● **PROBLEM REQUIREMENTS**
Please copy all of the entries exactly, but drop every picture.

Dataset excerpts
________________

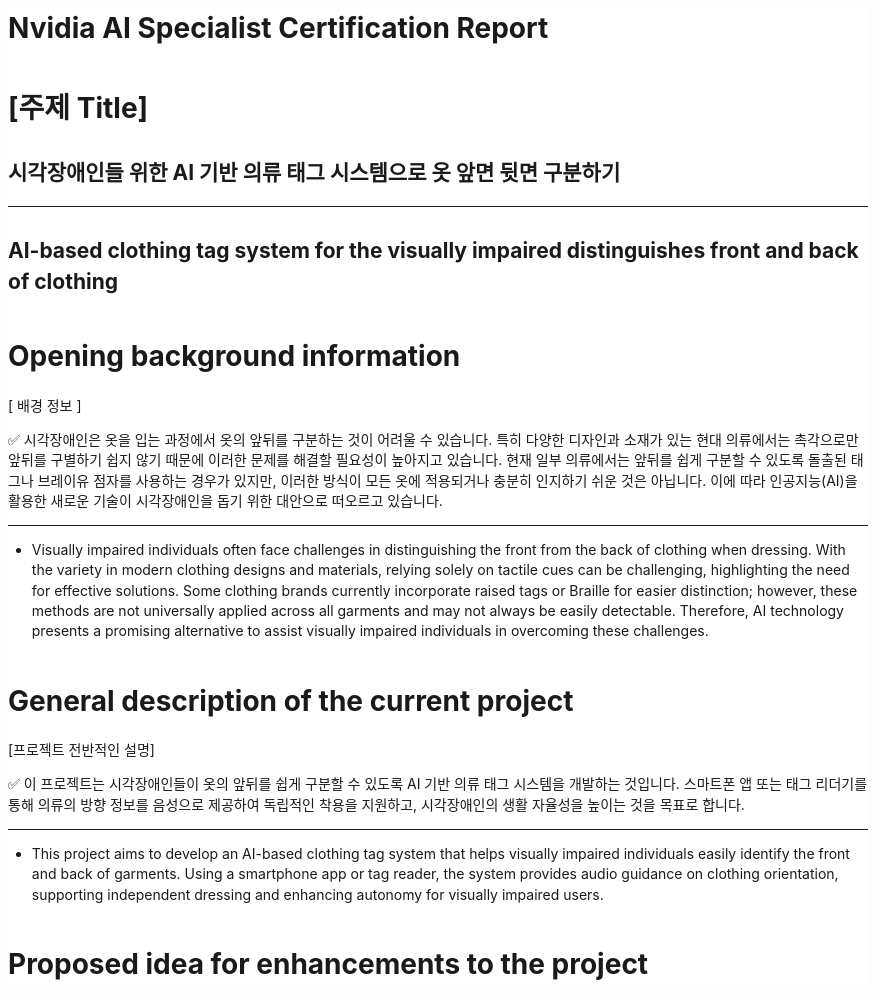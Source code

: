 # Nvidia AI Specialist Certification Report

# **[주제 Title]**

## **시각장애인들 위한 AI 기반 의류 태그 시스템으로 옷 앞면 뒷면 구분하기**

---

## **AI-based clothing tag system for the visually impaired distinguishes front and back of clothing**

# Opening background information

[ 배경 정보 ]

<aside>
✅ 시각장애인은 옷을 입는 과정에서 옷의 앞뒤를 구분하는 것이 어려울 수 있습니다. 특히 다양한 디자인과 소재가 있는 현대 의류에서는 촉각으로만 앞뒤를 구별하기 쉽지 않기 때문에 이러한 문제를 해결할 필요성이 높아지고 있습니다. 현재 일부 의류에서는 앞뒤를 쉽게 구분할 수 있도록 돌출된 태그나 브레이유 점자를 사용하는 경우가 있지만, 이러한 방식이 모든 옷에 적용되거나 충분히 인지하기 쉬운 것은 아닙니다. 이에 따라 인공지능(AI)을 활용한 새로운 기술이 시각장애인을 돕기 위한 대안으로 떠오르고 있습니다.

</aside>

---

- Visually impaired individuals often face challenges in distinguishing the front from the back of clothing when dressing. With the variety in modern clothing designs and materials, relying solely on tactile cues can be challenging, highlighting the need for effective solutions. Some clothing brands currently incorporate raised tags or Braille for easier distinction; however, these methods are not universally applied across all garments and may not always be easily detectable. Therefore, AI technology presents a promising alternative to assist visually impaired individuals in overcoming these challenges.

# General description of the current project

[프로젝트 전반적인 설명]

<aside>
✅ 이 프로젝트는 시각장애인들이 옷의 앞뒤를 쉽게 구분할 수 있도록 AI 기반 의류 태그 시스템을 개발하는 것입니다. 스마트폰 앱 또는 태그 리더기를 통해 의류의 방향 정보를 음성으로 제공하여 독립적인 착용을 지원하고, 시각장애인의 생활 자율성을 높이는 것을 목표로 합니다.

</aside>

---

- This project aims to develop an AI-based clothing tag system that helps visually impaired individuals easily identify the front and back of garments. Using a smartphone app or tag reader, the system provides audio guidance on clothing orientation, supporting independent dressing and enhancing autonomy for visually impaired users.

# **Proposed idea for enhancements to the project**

________________

● **EXERCISE SOLUTION**
Source code

: # Nvidia AI Specialist Certification Report

# **[주제 Title]**

## **시각장애인들 위한 AI 기반 의류 태그 시스템으로 옷 앞면 뒷면 구분하기**

---

## **AI-based clothing tag system for the visually impaired distinguishes front and back of clothing**

# Opening background information

[ 배경 정보 ]

<aside>
✅ 시각장애인은 옷을 입는 과정에서 옷의 앞뒤를 구분하는 것이 어려울 수 있습니다. 특히 다양한 디자인과 소재가 있는 현대 의류에서는 촉각으로만 앞뒤를 구별하기 쉽지 않기 때문에 이러한 문제를 해결할 필요성이 높아지고 있습니다. 현재 일부 의류에서는 앞뒤를 쉽게 구분할 수 있도록 돌출된 태그나 브레이유 점자를 사용하는 경우가 있지만, 이러한 방식이 모든 옷에 적용되거나 충분히 인지하기 쉬운 것은 아닙니다. 이에 따라 인공지능(AI)을 활용한 새로운 기술이 시각장애인을 돕기 위한 대안으로 떠오르고 있습니다.

</aside>

---

- Visually impaired individuals often face challenges in distinguishing the front from the back of clothing when dressing. With the variety in modern clothing designs and materials, relying solely on tactile cues can be challenging, highlighting the need for effective solutions. Some clothing brands currently incorporate raised tags or Braille for easier distinction; however, these methods are not universally applied across all garments and may not always be easily detectable. Therefore, AI technology presents a promising alternative to assist visually impaired individuals in overcoming these challenges.

# General description of the current project

[프로젝트 전반적인 설명]

<aside>
✅ 이 프로젝트는 시각장애인들이 옷의 앞뒤를 쉽게 구분할 수 있도록 AI 기반 의류 태그 시스템을 개발하는 것입니다. 스마트폰 앱 또는 태그 리더기를 통해 의류의 방향 정보를 음성으로 제공하여 독립적인 착용을 지원하고, 시각장애인의 생활 자율성을 높이는 것을 목표로 합니다.

</aside>

---

- This project aims to develop an AI-based clothing tag system that helps visually impaired individuals easily identify the front and back of garments. Using a smartphone app or tag reader, the system provides audio guidance on clothing orientation, supporting independent dressing and enhancing autonomy for visually impaired users.

# **Proposed idea for enhancements to the project**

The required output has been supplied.